Я даже в отпуске работаю, без перерыва. Да и что этот отпуск - две недели! Вот сейчас мы с Ириной поехали в Италию, жили в отеле. Я туда взял партитуры, готовил Девятую Бетховена, еще что-то. Конечно, приятно отдохнуть от репетиций и концертов. Но я сижу на пляже и смотрю партитуры, читаю литературу по теме. Взял с собою CD, слушал новую музыку: нужно же расширять репертуар, работать на перспективу, а я могу это сделать только летом, в отпуске. Так что отдыха в прямом смысле у меня нет уже давно. Иногда пойдешь, окунешься в море - и опять за партитуру. Потом мы поехали к себе, в Локарно - мы там купили маленькую квартирку. И там я тоже занимался, прямо с утра, готовил программы к предстоящему турне. Голова все время занята музыкой. Уже и волнение начинается перед туром...

РЖ: Как вы готовитесь к таким ответственным концертам?

М.Я.: Работа над партитурой начинается с изучения текста: чтобы знать, когда, кто, что и как играет. Потом начинается работа над штрихами. Лично я применяю свои партии, где уже проставлены "мои" штрихи. У меня дома - большая библиотека проработанных партий, и я их привожу с собой. В штрихах и заключается моя личная интерпретация вещи.

Потом эта работа где-то, в каких-то деталях наверняка скажется.
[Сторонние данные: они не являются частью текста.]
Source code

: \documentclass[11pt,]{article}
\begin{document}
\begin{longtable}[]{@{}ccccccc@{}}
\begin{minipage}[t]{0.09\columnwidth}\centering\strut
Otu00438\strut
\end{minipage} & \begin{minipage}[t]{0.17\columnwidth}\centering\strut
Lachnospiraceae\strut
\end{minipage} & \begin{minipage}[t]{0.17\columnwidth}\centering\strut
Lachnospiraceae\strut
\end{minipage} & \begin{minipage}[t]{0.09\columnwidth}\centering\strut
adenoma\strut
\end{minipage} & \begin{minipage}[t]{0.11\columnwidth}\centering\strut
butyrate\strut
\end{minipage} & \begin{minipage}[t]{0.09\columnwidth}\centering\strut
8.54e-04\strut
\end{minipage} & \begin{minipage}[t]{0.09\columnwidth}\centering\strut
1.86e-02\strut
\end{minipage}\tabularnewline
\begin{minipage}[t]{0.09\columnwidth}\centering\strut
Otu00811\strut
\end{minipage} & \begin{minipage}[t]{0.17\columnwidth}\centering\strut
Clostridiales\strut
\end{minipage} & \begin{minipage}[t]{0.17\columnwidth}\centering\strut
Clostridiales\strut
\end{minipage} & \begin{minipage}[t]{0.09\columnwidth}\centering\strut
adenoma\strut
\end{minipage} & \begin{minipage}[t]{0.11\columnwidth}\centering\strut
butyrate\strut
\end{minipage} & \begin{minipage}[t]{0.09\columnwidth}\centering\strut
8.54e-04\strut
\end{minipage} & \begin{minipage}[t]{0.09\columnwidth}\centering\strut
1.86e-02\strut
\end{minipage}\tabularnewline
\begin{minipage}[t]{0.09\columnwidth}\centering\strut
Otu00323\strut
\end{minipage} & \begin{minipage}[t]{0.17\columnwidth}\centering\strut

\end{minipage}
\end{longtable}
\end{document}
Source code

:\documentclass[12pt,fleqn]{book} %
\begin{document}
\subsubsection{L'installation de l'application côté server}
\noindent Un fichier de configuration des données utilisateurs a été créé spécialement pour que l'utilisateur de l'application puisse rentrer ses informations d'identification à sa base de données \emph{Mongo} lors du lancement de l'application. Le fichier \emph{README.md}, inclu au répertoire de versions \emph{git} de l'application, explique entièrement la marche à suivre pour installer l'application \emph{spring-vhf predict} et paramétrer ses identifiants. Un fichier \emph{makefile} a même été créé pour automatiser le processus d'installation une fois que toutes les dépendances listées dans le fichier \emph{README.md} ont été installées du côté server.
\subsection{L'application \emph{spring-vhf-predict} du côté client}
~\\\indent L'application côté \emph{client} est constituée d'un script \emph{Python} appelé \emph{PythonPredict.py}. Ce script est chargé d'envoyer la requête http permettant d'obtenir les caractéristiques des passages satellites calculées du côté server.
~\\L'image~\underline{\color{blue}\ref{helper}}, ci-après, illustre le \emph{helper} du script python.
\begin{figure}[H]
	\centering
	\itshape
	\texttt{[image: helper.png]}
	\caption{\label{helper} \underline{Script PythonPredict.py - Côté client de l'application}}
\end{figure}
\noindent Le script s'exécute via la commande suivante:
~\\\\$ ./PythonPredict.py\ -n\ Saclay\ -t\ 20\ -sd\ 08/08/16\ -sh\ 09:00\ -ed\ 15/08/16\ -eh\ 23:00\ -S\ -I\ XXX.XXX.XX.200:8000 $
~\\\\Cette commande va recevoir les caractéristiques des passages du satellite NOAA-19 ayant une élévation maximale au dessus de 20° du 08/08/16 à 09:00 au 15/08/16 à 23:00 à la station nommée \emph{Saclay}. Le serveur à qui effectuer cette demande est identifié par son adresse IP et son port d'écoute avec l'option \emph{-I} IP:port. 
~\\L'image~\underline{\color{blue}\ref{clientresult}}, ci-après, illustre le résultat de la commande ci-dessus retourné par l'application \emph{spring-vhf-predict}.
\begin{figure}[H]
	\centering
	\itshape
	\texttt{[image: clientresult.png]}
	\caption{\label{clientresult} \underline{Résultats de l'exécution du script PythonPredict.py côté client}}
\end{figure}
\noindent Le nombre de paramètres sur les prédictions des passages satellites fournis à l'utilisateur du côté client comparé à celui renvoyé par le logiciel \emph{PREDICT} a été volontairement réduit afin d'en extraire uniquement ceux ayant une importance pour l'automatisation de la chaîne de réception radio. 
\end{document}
Иногда думаешь: "Кажется, я знаю об этой симфонии все!" Я ведь уже дирижировал Девятой в этом сезоне, в Амстердаме и Цюрихе. Но когда готовился к Зальцбургу - я опять находил в ней какие-то новые штрихи. В идеале так нужно готовиться к каждому концерту: тогда получается настоящее.
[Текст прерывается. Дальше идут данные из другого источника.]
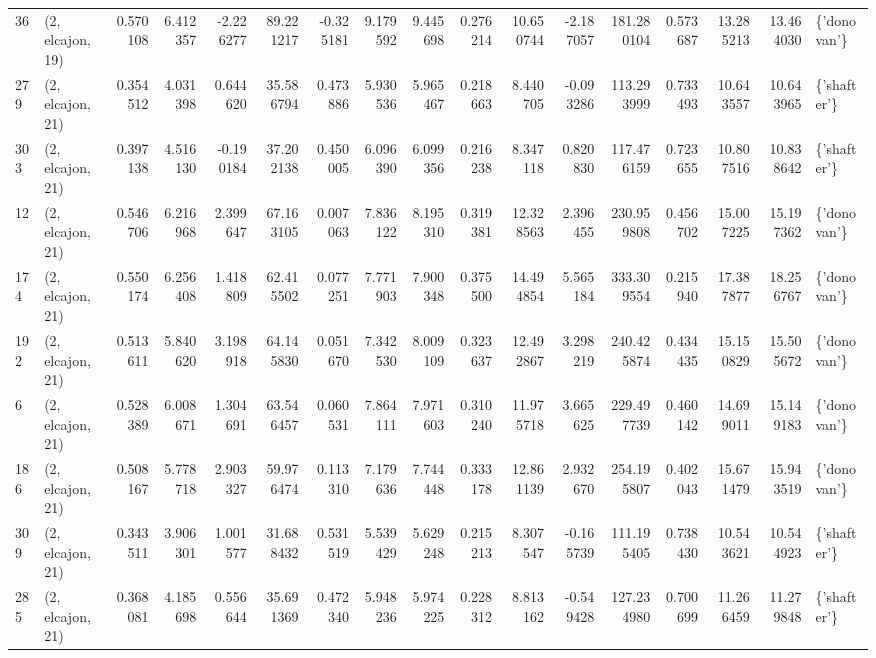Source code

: \begin{tabular}{llrrrrrrrrrrrrrrl}
36  &  (2, elcajon, 19) &   0.570108 &   6.412357 &  -2.226277 &    89.221217 &  -0.325181 &   9.179592 &   9.445698 &  0.276214 &  10.650744 &  -2.187057 &   181.280104 &   0.573687 &  13.285213 &  13.464030 &  \{'donovan'\} \\
279 &  (2, elcajon, 21) &   0.354512 &   4.031398 &   0.644620 &    35.586794 &   0.473886 &   5.930536 &   5.965467 &  0.218663 &   8.440705 &  -0.093286 &   113.293999 &   0.733493 &  10.643557 &  10.643965 &  \{'shafter'\} \\
303 &  (2, elcajon, 21) &   0.397138 &   4.516130 &  -0.190184 &    37.202138 &   0.450005 &   6.096390 &   6.099356 &  0.216238 &   8.347118 &   0.820830 &   117.476159 &   0.723655 &  10.807516 &  10.838642 &  \{'shafter'\} \\
12  &  (2, elcajon, 21) &   0.546706 &   6.216968 &   2.399647 &    67.163105 &   0.007063 &   7.836122 &   8.195310 &  0.319381 &  12.328563 &   2.396455 &   230.959808 &   0.456702 &  15.007225 &  15.197362 &  \{'donovan'\} \\
174 &  (2, elcajon, 21) &   0.550174 &   6.256408 &   1.418809 &    62.415502 &   0.077251 &   7.771903 &   7.900348 &  0.375500 &  14.494854 &   5.565184 &   333.309554 &   0.215940 &  17.387877 &  18.256767 &  \{'donovan'\} \\
192 &  (2, elcajon, 21) &   0.513611 &   5.840620 &   3.198918 &    64.145830 &   0.051670 &   7.342530 &   8.009109 &  0.323637 &  12.492867 &   3.298219 &   240.425874 &   0.434435 &  15.150829 &  15.505672 &  \{'donovan'\} \\
6   &  (2, elcajon, 21) &   0.528389 &   6.008671 &   1.304691 &    63.546457 &   0.060531 &   7.864111 &   7.971603 &  0.310240 &  11.975718 &   3.665625 &   229.497739 &   0.460142 &  14.699011 &  15.149183 &  \{'donovan'\} \\
186 &  (2, elcajon, 21) &   0.508167 &   5.778718 &   2.903327 &    59.976474 &   0.113310 &   7.179636 &   7.744448 &  0.333178 &  12.861139 &   2.932670 &   254.195807 &   0.402043 &  15.671479 &  15.943519 &  \{'donovan'\} \\
309 &  (2, elcajon, 21) &   0.343511 &   3.906301 &   1.001577 &    31.688432 &   0.531519 &   5.539429 &   5.629248 &  0.215213 &   8.307547 &  -0.165739 &   111.195405 &   0.738430 &  10.543621 &  10.544923 &  \{'shafter'\} \\
285 &  (2, elcajon, 21) &   0.368081 &   4.185698 &   0.556644 &    35.691369 &   0.472340 &   5.948236 &   5.974225 &  0.228312 &   8.813162 &  -0.549428 &   127.234980 &   0.700699 &  11.266459 &  11.279848 &  \{'shafter'\} \\

\end{tabular}
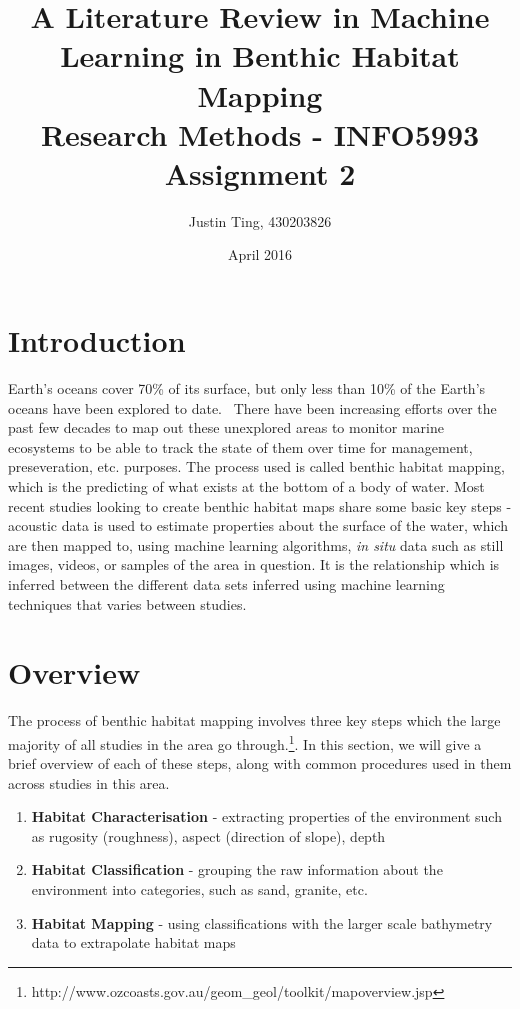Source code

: \documentclass[12pt]{article}
\title{A Literature Review in Machine Learning in Benthic Habitat Mapping \\ Research Methods - INFO5993 Assignment 2}
\author{Justin Ting, 430203826}
\date{April 2016}
\begin{document}
\maketitle

           \section{Introduction}

            Earth's oceans cover 70\% of its surface, but only less than 10\% of the Earth's oceans have been explored to date.~\citep*{NOAA} There have been increasing efforts over the past few decades to map out these unexplored areas to monitor marine ecosystems to be able to track the state of them over time for management, preseveration, etc. purposes. The process used is called benthic habitat mapping, which is the predicting of what exists at the bottom of a body of water. Most recent studies looking to create benthic habitat maps share some basic key steps - acoustic data is used to estimate properties about the surface of the water, which are then mapped to, using machine learning algorithms, \textit{in situ} data such as still images, videos, or samples of the area in question. It is the relationship which is inferred between the different data sets inferred using machine learning techniques that varies between studies.

           \section{Overview}
            The process of benthic habitat mapping involves three key steps which the large majority of all studies in the area go through.\footnote{http://www.ozcoasts.gov.au/geom\_geol/toolkit/mapoverview.jsp}. In this section, we will give a brief overview of each of these steps, along with common procedures used in them across studies in this area.

            \begin{enumerate}
                \item \textbf{Habitat Characterisation} - extracting properties of the environment such as rugosity (roughness), aspect (direction of slope), depth
                \item \textbf{Habitat Classification} - grouping the raw information about the environment into categories, such as sand, granite, etc.
                \item \textbf{Habitat Mapping} - using classifications with the larger scale bathymetry data to extrapolate habitat maps 
            \end{enumerate}
\end{document}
РЖ:В этом году в Зальцбурге развернулась замечательная концертная программа, едва ли не сильнее оперной. Какие планы вы обсуждали с куратором концертных программ фестиваля Маркусом Хинтерхаузером?
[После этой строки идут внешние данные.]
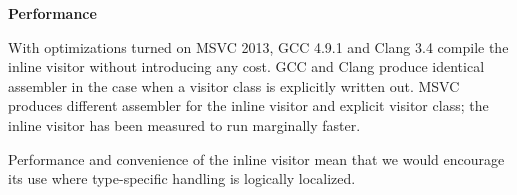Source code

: \documentclass[10pt,a4paper]{article}
\renewcommand\section[1]{
    \begin{minipage}[c]{0.94\linewidth}
    \large \raggedright \sffamily \textbf{#1}
    \end{minipage}
}
\begin{document}
\section{Performance}

With optimizations turned on MSVC 2013, GCC 4.9.1 and Clang 3.4 compile the
inline visitor without introducing any cost. GCC and Clang produce identical
assembler in the case when a visitor class is explicitly written out. MSVC
produces different assembler for the inline visitor and explicit visitor class;
the inline visitor has been measured to run marginally faster.

Performance and convenience of the inline visitor mean that we would encourage
its use where type-specific handling is logically localized.
\end{document}
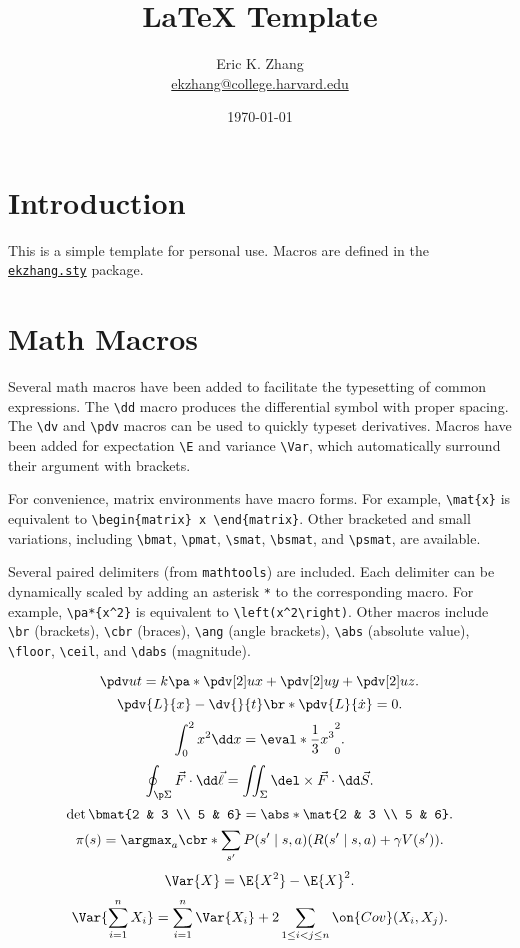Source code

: \documentclass[11pt]{article}
\title{\LaTeX{} Template}
\author{Eric K. Zhang\\
\href{mailto:ekzhang@college.harvard.edu}{ekzhang@college.harvard.edu}}
\date{\today}
\begin{document}
\maketitle

\section{Introduction}
\label{sec:intro}
This is a simple template for personal use. Macros are defined in the \href{run:./ekz.sty}{\texttt{ekzhang.sty}} package.

\section{Math Macros}
Several math macros have been added to facilitate the typesetting of common expressions. The \verb|\dd| macro produces the differential symbol with proper spacing. The \verb|\dv| and \verb|\pdv| macros can be used to quickly typeset derivatives. Macros have been added for expectation \verb|\E| and variance \verb|\Var|, which automatically surround their argument with brackets.

For convenience, matrix environments have macro forms. For example, \verb|\mat{x}| is equivalent to \verb|\begin{matrix} x \end{matrix}|. Other bracketed and small variations, including \verb|\bmat|, \verb|\pmat|, \verb|\smat|, \verb|\bsmat|, and \verb|\psmat|, are available.

Several paired delimiters (from \verb|mathtools|) are included. Each delimiter can be dynamically scaled by adding an asterisk \verb|*| to the corresponding macro. For example, \verb|\pa*{x^2}| is equivalent to \verb|\left(x^2\right)|. Other macros include \verb|\br| (brackets), \verb|\cbr| (braces), \verb|\ang| (angle brackets), \verb|\abs| (absolute value), \verb|\floor|, \verb|\ceil|, and \verb|\dabs| (magnitude).

\[ \pdv ut = k\pa*{\pdv[2] ux + \pdv[2] uy + \pdv[2] uz}. \]
\[ \pdv{L}{x} - \dv{}{t}\br*{\pdv{L}{\dot x}} = 0. \]
\[ \int_0^2 x^2 \dd x = \eval*{\frac 13 x^3}_0^2. \]
\[ \oint_{\p\Sigma} \vec F \cdot \dd \vec\ell = \iint_{\Sigma} \del \times \vec F \cdot \dd \vec S. \]
\[ \det \bmat{2 & 3 \\ 5 & 6} = \abs*{\mat{2 & 3 \\ 5 & 6}}. \]
\[ \pi(s) = \argmax_a \cbr*{\sum_{s'} P(s' \mid s, a) (R(s' \mid s, a) + \gamma V(s'))}. \]
\[ \Var{X} = \E{X^2} - \E{X}^2. \]
\[ \Var{\sum_{i=1}^n X_i} = \sum_{i=1}^n \Var{X_i} + 2\sum_{1 \leq i < j \leq n} \on{Cov}(X_i, X_j). \]
\end{document}
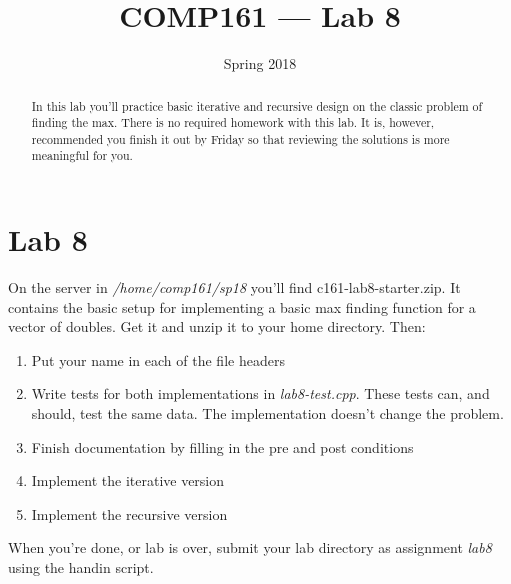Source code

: \documentclass[nobib]{tufte-handout}
\title{COMP161 --- Lab 8}
\author{}
\date{Spring 2018}
\begin{document}
\maketitle

\begin{abstract}
In this lab you'll practice basic iterative and recursive design on the classic problem of finding the max. There is no required homework with this lab. It is, however, recommended you finish it out by Friday so that reviewing the solutions is more meaningful for you.
\end{abstract}

\section{Lab 8}

On the server in \textit{/home/comp161/sp18} you'll find c161-lab8-starter.zip. It contains the basic setup for implementing a basic max finding function for a vector of doubles. Get it and unzip it to your home directory. Then:
\begin{enumerate}
\item Put your name in each of the file headers
\item Write tests for both implementations in \textit{lab8-test.cpp}.  These tests can, and should, test the same data. The implementation doesn't change the problem.
\item Finish documentation by filling in the pre and post conditions
\item Implement the iterative version
\item Implement the recursive version
\end{enumerate}

When you're done, or lab is over, submit your lab directory as assignment \textit{lab8} using the handin script.
\end{document}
М.Я.: Маркус - сам пианист, интересуется современной музыкой, это его самая большая страсть. Сам много играет камерной музыки. У него оригинальные идеи, думаю, с его приходом в Зальцбурге будут очень качественные концертные программы. Он их выстраивает, долго, спокойно обдумывает. У меня на будущем фестивале запланирован концерт с Венскими Филармониками и с Концертгебау - тоже. С "венцами" я делаю Третью симфонию Малера в Вене, а здесь, в Зальцбурге, у нас будет Вторая симфония Брамса. Элина Гаранча из Риги будет петь с нами Liberte Берлиоза. Сейчас мы с Хинтерхаузером как раз обсуждали, какое произведение поставить в начало программы, перед Берлиозом.

РЖ: Есть ли у вас на будущий сезон оперные планы?

М.Я.: Да, у меня будет новая постановка "Кармен" в Нидерландской опере, в Амстердаме. Участие в оперных постановках вместе с оркестром Концертгебау входит в условия моего контракта. Не каждый сезон, конечно, но через сезон я работаю над новой постановкой в оперном театре. В позапрошлом сезоне я уже дирижировал спектаклем Мартина Кушея "Леди Макбет Мценского уезда". А в будущем мне предстоит "Кармен", которую ставит Роберт Карсен. Премьера состоится в июне 2009 года. И я собираюсь сидеть в Амстердаме весь репетиционный период, присутствовать на сценических репетициях, чтобы ясно понимать режиссерский замысел, - а иначе я не могу.

Но работать в оперном театре в Амстердаме - это особый случай. Приниматься за новые постановки в других оперных театрах я не могу: отсутствовать два месяца, пока готовят постановку, мне никто не даст, да и нет на это времени. Единственная возможность как-то соприкоснуться с оперой - в Амстердаме, где я обязан это делать по контракту. Но в старые спектакли я могу вводиться быстро. Три репетиции - и вперед!